Monday, January 12, 2015

What no one tells you about motherhood when you are pregnant!

When i was pregnant with my first more than 2 years back, i received all kinds of advice on what to eat, drink, walk, talk, read, watch, think, say. Because apparently everything you do once you are pregnant, affects the baby. And everyone prepared me for the big day- the delivery! It felt like the most life changing event that was going to happen ...and even after you ask a million questions, you still are unprepared, anxious and nervous.

Now i see people around me pregnant with their first and feeling the same things and there is only one thing that i want to tell them. It is going to be the most life changing event for you. But not the delivery- it is when motherhood will strike. I tell friends all the time that delivering a baby is a finite process. It gets over. Parenting never does. You will (mostly and hopefully!) be a parent till you die. And as soon as you feel you have got a hang of it, the kids roll a new ball. I wish someone had told me this before i embarked on this journey.

You have a child on Day 1 in your arms but you become a mother much later.
There is a belief that you should have kids at the right time and late 20s is the best. Now i agree! Only because the more you have lived your life independently, the tougher it is to adjust to a crying, attention seeking, totally dependent infant in your home. Most of us have a career, live independently, throw on a pair of jeans and walk into a movie theatre to watch a movie, sleep when we want and order a pizza every weekend without worrying about finances. Sick days are when you can snuggle in with a bowl of soup and watch TV the whole day. And then when your body has been through the toughest phase of having the baby, you are thrust with this baby in your hand, whom you have no idea what to do with, and plus you have no time to focus on your recovery. Everyone around you goes ga-ga over the baby (they are really cute! but you are too tired to notice) and you are not allowed to think of yourself. "Oh God! You are a mom now. You need to be responsible". But you are not there yet. You are still to fall in love with your baby. To all those moms i will say, take a deep breathe and have faith in yourself. I read somewhere that babies are reselient enough to survive first time parents. And i could not agree more. You will know that you are doing the right thing, when you see that it is working.

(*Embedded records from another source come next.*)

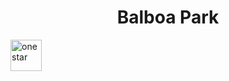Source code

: <html>
<head>
    <title>Text alignment</title>
</head>
<body>
    <h1 align="center">Balboa Park</h1>
</body>

<body>

<p>
<a href="onestar.html">
<img border="0" alt="onestar" src="star1.png" width="50" height="50">
</a>
</p>

</body>
</html>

You will never get your old life back, and after a point you will not want it back as much
I used to dream about a vacation in Bali a few years back. On the beach, reading a book cover to cover and ordering my favorite food. Now my idea of luxury is having a cup of coffee and reading 5 pages of a book uninterrupted. I miss having time for myself, having my freedom, how i envy my neighbours who can catch up on movies and coffee dates with friends on the spur of the moment. There are times when i have questioned whether i am made up for motherhood. Maybe i am too selfish to be a mom. Too much in need of my freedom. But then they grow up. My son turned two. Every night for the past 6 months he wanted me to read pinocchio story to him. There were times when i wanted to catch up on some TV show and my only thought was "please, not today". But you have to. Because they are too small to understand why not. And a few days back, he had his head on my shoulder and told me the story the way i told him. One of the proudest moments in my life. And unexpected. And like that just suddenly one day you will realize that all that freedom you miss, and you want (which i still do!) just does not seem so important anymore. Because they are not as satisfying as those pinocchio stories.

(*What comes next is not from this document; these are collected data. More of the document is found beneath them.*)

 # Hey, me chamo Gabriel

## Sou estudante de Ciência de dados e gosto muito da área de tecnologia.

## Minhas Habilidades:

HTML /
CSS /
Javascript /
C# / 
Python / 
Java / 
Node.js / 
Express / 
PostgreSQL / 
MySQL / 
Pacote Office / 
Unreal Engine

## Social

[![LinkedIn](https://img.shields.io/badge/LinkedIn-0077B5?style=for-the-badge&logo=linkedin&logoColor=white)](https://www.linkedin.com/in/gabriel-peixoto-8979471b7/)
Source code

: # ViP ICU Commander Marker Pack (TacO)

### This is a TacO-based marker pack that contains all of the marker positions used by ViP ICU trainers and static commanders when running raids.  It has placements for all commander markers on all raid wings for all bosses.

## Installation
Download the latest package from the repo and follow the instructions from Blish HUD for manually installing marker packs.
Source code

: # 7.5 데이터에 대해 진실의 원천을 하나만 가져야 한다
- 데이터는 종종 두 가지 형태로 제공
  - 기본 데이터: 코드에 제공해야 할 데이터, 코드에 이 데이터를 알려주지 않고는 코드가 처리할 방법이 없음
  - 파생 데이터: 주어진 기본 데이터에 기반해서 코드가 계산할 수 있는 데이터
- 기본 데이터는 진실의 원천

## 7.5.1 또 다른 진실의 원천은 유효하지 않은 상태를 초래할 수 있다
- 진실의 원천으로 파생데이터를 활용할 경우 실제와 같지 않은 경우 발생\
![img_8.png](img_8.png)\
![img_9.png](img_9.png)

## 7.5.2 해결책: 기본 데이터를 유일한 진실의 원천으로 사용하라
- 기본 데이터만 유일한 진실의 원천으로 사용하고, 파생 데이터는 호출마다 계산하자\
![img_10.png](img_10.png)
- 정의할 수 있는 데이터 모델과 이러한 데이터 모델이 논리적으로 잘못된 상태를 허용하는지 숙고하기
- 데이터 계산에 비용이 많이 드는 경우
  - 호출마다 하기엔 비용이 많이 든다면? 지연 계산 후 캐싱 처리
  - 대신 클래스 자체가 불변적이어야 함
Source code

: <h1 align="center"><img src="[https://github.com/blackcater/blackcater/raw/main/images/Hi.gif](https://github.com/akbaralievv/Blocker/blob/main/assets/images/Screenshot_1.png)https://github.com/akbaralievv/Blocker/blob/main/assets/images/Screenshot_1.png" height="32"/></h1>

One parent will have it tougher than the other parent, and it will be difficult not to resent it
The dynamics between the husband and wife will change once the baby arrives. You will be parents first and a couple later (if possible!). Ideally, the child care duties should be divided equally between both the parents but that rarely happens. One person has to take a step back (assuming both are working) and give more focus on the baby. I have been lucky to work in an organization that gives me a very good work life balance and even luckier to have managers who are very supportive. But there are days when i wish i could focus on my home and not worry about getting office work done or work late in office without having to worry to pick up my kid on time. It does not matter how supportive the other parent is, or how accomodating but when you are having a tough day, it will be difficult not resenting the other parent for having an easier day. Oh and the worst thing to say to a new mother when she is home on a maternity leave is "atleast you get to sleep in the daytime :)" Dont dare it. It has grave consequences :) But the good thing is that it passes or atleast gets better. The first year is the toughest. And once you start getting your sleep back, the resentment and frustration starts going down.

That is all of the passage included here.